Wow, that was long, but I just think both sides are a bit out of whack here.

I'll post some pics of my hybrids when I can.


----------



## thevein

had to kill my sole hybrid yesterday..........death by 55,000 gallon swimming pool, she was used as a dither to help cycle new tanks but with their unpredictable behavior and unpredictable aggression she decieded to go after my breeding group of O.Lithobates "z rock"........and we can't have that.

Bottom line kilpo, it's thinking like yours and actions of others that keep places like Wal Mart, Petsmart, and Petco with their fish departments in business. No disrespect intented but I'm so sick of seeing these posts and I always say I'm not going to read but my curiosity of ignorance and uninformed people compels me to take a glance. I with several other local breeders work our butts off to ensure that through conservation and selective breeding we allow this hobby to thrive in the future.

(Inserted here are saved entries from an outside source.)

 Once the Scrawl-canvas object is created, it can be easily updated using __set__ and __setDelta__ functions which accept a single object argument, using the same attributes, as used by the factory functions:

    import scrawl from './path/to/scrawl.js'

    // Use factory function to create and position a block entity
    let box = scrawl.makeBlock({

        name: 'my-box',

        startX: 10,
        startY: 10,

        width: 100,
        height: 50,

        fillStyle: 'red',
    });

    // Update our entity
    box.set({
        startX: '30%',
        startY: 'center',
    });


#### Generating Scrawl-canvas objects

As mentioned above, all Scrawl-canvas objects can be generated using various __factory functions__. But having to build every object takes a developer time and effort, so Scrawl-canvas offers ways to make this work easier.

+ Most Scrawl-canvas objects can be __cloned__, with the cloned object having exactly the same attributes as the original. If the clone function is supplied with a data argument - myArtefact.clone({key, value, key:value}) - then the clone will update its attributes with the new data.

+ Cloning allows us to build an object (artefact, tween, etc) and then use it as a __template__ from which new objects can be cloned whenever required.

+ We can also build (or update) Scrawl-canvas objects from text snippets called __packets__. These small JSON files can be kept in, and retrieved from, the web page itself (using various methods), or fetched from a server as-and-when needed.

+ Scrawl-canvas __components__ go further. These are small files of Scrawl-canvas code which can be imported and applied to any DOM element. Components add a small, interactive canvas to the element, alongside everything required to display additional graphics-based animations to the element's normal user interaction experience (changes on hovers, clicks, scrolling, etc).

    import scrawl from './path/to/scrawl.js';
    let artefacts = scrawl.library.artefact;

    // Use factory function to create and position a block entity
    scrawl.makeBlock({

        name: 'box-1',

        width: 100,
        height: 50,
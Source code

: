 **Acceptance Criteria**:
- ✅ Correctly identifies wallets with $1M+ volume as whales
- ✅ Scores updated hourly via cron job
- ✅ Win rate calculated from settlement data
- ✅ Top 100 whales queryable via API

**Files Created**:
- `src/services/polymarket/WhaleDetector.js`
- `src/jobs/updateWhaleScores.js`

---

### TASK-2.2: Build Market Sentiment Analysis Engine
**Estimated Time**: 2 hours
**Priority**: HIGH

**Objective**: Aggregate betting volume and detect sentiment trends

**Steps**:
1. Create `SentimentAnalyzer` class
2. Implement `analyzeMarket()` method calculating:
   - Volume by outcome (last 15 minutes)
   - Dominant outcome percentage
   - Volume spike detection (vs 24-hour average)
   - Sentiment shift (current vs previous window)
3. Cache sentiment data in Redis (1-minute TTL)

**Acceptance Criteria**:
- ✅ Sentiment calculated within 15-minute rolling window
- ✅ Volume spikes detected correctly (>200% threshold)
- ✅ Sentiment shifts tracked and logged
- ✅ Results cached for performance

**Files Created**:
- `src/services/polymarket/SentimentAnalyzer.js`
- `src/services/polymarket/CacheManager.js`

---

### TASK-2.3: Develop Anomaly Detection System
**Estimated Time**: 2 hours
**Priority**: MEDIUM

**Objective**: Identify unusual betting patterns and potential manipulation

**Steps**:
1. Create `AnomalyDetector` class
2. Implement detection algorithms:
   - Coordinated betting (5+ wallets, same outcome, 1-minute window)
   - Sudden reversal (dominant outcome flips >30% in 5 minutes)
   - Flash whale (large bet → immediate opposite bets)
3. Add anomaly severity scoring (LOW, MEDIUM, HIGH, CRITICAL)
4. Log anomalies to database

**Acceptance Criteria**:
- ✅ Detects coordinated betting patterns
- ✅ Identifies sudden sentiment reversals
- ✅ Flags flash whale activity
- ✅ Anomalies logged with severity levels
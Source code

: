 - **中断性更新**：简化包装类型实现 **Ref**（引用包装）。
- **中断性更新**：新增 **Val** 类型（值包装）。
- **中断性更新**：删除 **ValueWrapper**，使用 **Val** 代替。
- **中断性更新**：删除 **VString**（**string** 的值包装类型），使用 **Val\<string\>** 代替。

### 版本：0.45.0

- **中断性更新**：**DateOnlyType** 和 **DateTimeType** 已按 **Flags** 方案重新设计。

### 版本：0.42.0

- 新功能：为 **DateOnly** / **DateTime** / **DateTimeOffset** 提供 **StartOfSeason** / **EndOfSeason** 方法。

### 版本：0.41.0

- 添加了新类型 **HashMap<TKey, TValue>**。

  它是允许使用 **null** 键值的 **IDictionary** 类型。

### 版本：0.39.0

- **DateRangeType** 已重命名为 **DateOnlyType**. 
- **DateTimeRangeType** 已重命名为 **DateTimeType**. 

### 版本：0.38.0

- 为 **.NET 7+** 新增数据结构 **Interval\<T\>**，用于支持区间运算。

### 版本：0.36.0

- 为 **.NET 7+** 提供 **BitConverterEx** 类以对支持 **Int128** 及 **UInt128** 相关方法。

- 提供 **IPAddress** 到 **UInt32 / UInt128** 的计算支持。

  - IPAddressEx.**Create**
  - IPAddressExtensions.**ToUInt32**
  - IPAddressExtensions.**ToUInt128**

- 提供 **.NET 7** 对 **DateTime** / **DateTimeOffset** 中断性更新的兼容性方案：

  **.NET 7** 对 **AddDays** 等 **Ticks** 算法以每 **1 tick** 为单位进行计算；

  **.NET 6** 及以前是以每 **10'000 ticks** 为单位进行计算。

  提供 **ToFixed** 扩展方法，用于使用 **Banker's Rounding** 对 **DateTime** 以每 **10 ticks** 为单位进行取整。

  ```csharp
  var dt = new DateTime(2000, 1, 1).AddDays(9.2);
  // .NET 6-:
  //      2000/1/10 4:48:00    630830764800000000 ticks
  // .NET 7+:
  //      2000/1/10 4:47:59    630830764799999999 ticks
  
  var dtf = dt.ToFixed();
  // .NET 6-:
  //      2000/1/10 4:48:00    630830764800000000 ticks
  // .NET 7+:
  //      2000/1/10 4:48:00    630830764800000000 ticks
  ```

btw, who keeps and breeds dogs as a hobby? besides michael vick


----------



## thevein

acrosstic-

still don't believe that yellow labs and red zebras are dissapearing in the hobby, go to 10 local fish stores and buy one of each, bring em home and let me know what you find out


----------



## Number6

Acrosstic, your argument is not without merit, but try and take it further forward in time...

When the hybrids breed and produce another 50 hybrids, how many tanks are you going to setup?

What about when those 50 pair up and each pair has 50 more fry?

What is 25 times 50? 1250? Where will you house 1250 fish?

As for the suggestion that the only reason that hybrids can be bad being the pollution of one of the parental groups... well, no... that's not true.

Inbreeding after outcrossing (on average) produces the highest number of deformities of any pairing of fish... so when you give away hybrids, people have only one choice... they let them inbreed or the cross to an unrelated mix. Think about the consequences of that choice...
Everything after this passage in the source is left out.